The safety bit is covered off by a CE Level 2 KP rating – more on this later, but it’s pretty rare to find a pair of gloves that exceeds the standard Level 1. Especially a pair costing under £100.

If you want top-spec protection for your hands without paying through the nose then on paper at least the Nexus 1.0 appears to be worth a look.

Tested by Adam Binnie for three months, 600 miles


  • CE Level 2 protection
  • Comfortable
  • Great value for money


  • Not weatherproof
  • Comfort
  • Looks
  • Quality
  • Protection
  • Value
  • Verdict
Construction 100% Aniline leather
Type Sports
CE rating Level 2 KP
Armour TPU Knuckle protection
  • Aramid reinforcement
  • Touchscreen compatible


I think I must have very awkward-shaped hands because to me, the expression “fits like a glove” has always made about as much sense as “sleeping like a baby”. As in, not at all.

That said, Oxford gloves are usually about as close a shape as it gets for me and these follow suit – there’s no bunching up in the palm and external seams on the fingers means they’re long enough without any annoying overhanging material.

As such you get a great connection to the bike’s controls, with good feel through the palm and easy activation of fiddly indicator switches. The third and fourth finger are connected by a thin piece of leather to protect the latter in a crash but you honestly can’t feel it in normal use. In fact I’ve actually typed a fair bit of this review wearing them

Oxford Nexus gloves palm

They’re made entirely of high-quality aniline leather, which is incredibly soft and didn’t require any time to break-in. Inside there’s a plush lining with a moisture-wicking layer on the backs of the hands that feels a bit like silk.

There’s not a huge amount of ventilation, in fact it’s limited to some perforations down the sides of the fingers, but my hands were fine even on a hot summer’s day. Even so, these are three-season gloves rather than specific summer gloves.

The fingers come pre-shaped and feature accordion panels, which is also located behind the knuckle protector to improve stretch across the top of the hand. It doesn’t look like it from the outside but these feature a floating protector like the Oxford Brisbane gloves I’ve reviewed, which has huge impact on flexibility.


In terms of styling the Nexus has quite a sporty look – but not so much that it restricts them to just one type of motorcycle. They’re a bit more subtle than an out-and-out track-focussed glove, which you’ll either like or not.

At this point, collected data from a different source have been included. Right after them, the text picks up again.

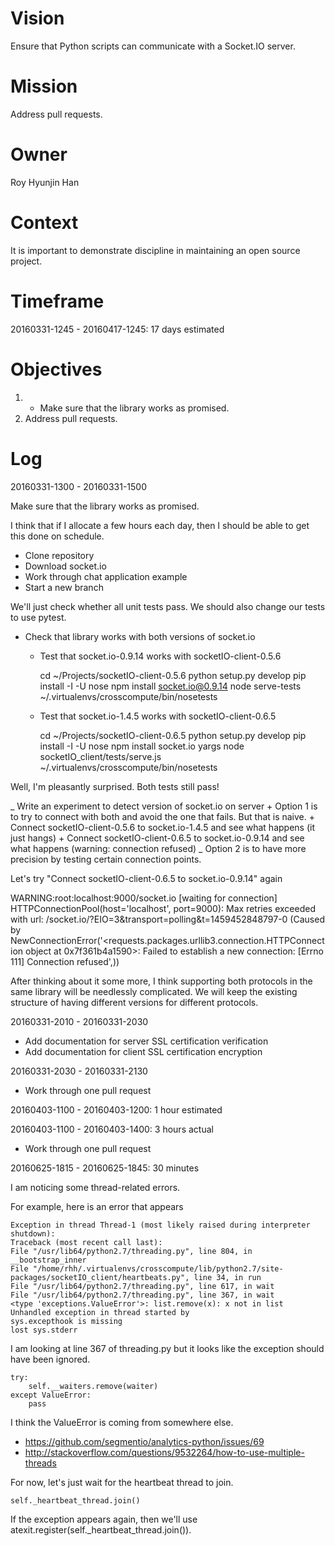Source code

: # Vision
Ensure that Python scripts can communicate with a Socket.IO server.

# Mission
Address pull requests.

# Owner
Roy Hyunjin Han

# Context
It is important to demonstrate discipline in maintaining an open source project.

# Timeframe
20160331-1245 - 20160417-1245: 17 days estimated

# Objectives
1. + Make sure that the library works as promised.
2. Address pull requests.

# Log
20160331-1300 - 20160331-1500

Make sure that the library works as promised.

I think that if I allocate a few hours each day, then I should be able to get this done on schedule.

+ Clone repository
+ Download socket.io
+ Work through chat application example
+ Start a new branch

We'll just check whether all unit tests pass. We should also change our tests to use pytest.

+ Check that library works with both versions of socket.io

    + Test that socket.io-0.9.14 works with socketIO-client-0.5.6

        cd ~/Projects/socketIO-client-0.5.6
        python setup.py develop
        pip install -I -U nose
        npm install socket.io@0.9.14
        node serve-tests
        ~/.virtualenvs/crosscompute/bin/nosetests

    + Test that socket.io-1.4.5 works with socketIO-client-0.6.5

        cd ~/Projects/socketIO-client-0.6.5
        python setup.py develop
        pip install -I -U nose
        npm install socket.io yargs
        node socketIO_client/tests/serve.js
        ~/.virtualenvs/crosscompute/bin/nosetests

Well, I'm pleasantly surprised. Both tests still pass!

_ Write an experiment to detect version of socket.io on server
    + Option 1 is to try to connect with both and avoid the one that fails. But that is naive.
        + Connect socketIO-client-0.5.6 to socket.io-1.4.5 and see what happens (it just hangs)
        + Connect socketIO-client-0.6.5 to socket.io-0.9.14 and see what happens (warning: connection refused)
    _ Option 2 is to have more precision by testing certain connection points.

Let's try "Connect socketIO-client-0.6.5 to socket.io-0.9.14" again

WARNING:root:localhost:9000/socket.io [waiting for connection] HTTPConnectionPool(host='localhost', port=9000): Max retries exceeded with url: /socket.io/?EIO=3&transport=polling&t=1459452848797-0 (Caused by NewConnectionError('<requests.packages.urllib3.connection.HTTPConnection object at 0x7f361b4a1590>: Failed to establish a new connection: [Errno 111] Connection refused',))

After thinking about it some more, I think supporting both protocols in the same library will be needlessly complicated. We will keep the existing structure of having different versions for different protocols.

20160331-2010 - 20160331-2030

+ Add documentation for server SSL certification verification
+ Add documentation for client SSL certification encryption

20160331-2030 - 20160331-2130

+ Work through one pull request

20160403-1100 - 20160403-1200: 1 hour estimated

20160403-1100 - 20160403-1400: 3 hours actual

+ Work through one pull request

20160625-1815 - 20160625-1845: 30 minutes

I am noticing some thread-related errors.

For example, here is an error that appears

	Exception in thread Thread-1 (most likely raised during interpreter shutdown):
	Traceback (most recent call last):
	File "/usr/lib64/python2.7/threading.py", line 804, in __bootstrap_inner
	File "/home/rhh/.virtualenvs/crosscompute/lib/python2.7/site-packages/socketIO_client/heartbeats.py", line 34, in run
	File "/usr/lib64/python2.7/threading.py", line 617, in wait
	File "/usr/lib64/python2.7/threading.py", line 367, in wait
	<type 'exceptions.ValueError'>: list.remove(x): x not in list
	Unhandled exception in thread started by
	sys.excepthook is missing
	lost sys.stderr

I am looking at line 367 of threading.py but it looks like the exception should have been ignored.

	try:
		self.__waiters.remove(waiter)
	except ValueError:
		pass

I think the ValueError is coming from somewhere else.

- https://github.com/segmentio/analytics-python/issues/69
- http://stackoverflow.com/questions/9532264/how-to-use-multiple-threads

For now, let's just wait for the heartbeat thread to join.

	self._heartbeat_thread.join()

If the exception appears again, then we'll use atexit.register(self._heartbeat_thread.join()).
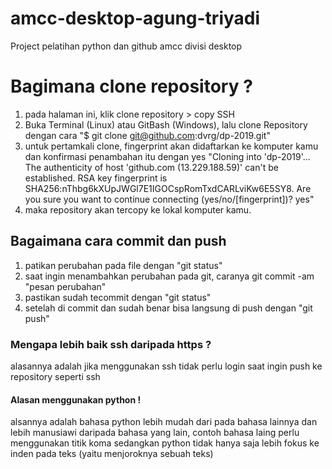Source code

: # amcc-desktop-agung-triyadi
Project pelatihan python dan github amcc divisi desktop

# Bagimana clone repository ?
1. pada halaman ini, klik clone repository > copy SSH
2. Buka Terminal (Linux) atau GitBash (Windows), lalu clone Repository dengan cara
"$ git clone git@github.com:dvrg/dp-2019.git"
3. untuk pertamkali clone, fingerprint akan didaftarkan ke komputer kamu dan konfirmasi penambahan itu dengan yes
"Cloning into 'dp-2019'...
The authenticity of host 'github.com (13.229.188.59)' can't be established.
RSA key fingerprint is SHA256:nThbg6kXUpJWGl7E1IGOCspRomTxdCARLviKw6E5SY8.
Are you sure you want to continue connecting (yes/no/[fingerprint])? yes"
4. maka repository akan tercopy ke lokal komputer kamu.

## Bagaimana cara commit dan push
1. patikan perubahan pada file dengan "git status"
2. saat ingin menambahkan perubahan pada git, caranya git commit -am "pesan perubahan"
3. pastikan sudah tecommit dengan "git status"
4. setelah di commit dan sudah benar bisa langsung di push dengan "git push"

### Mengapa lebih baik ssh daripada https ?
alasannya adalah jika menggunakan ssh tidak perlu login saat ingin push ke repository seperti ssh

#### Alasan menggunakan python !
alsannya adalah bahasa python lebih mudah dari pada bahasa lainnya dan lebih manusiawi daripada bahasa yang lain, contoh bahasa laing perlu menggunakan titik koma sedangkan python tidak hanya saja lebih fokus ke inden pada teks (yaitu menjoroknya sebuah teks)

Oxford Nexus gloves fingers

A greater consideration here is the fairly slim opening, and the bulky full cuff. I’ve struggled to get them to sit over any sleeve thicker than a leather race suit and they only tuck into a few of my textile jackets. Still, that’s the case with most full cuff gloves, in fairness.


Despite the soft feel of the leather the Nexus gloves feel built to last, with plenty of reinforcement around the high wear areas.

I’ve pulled the fingers apart really hard and there’s zero bulging or movement around the seams, even in the somewhat vulnerable-looking material connecting the third and fourth finger.

There are two hook-and-loop closures so you can tailor the fit and the component parts of these feel absolutely rock solid, and there’s no annoying loose interior fabric to pull out either.


The main selling point of these gloves is that Level 2 KP rating, and Oxford’s marketing material boasts the advantage of this extra protection, namely its five second palm abrasion resistance (vs 1.5 on a Level 1 glove) as well as 40Nm palm tear strength (vs 25Nm) and double minimum seam strength (12Nm vs 6Nm).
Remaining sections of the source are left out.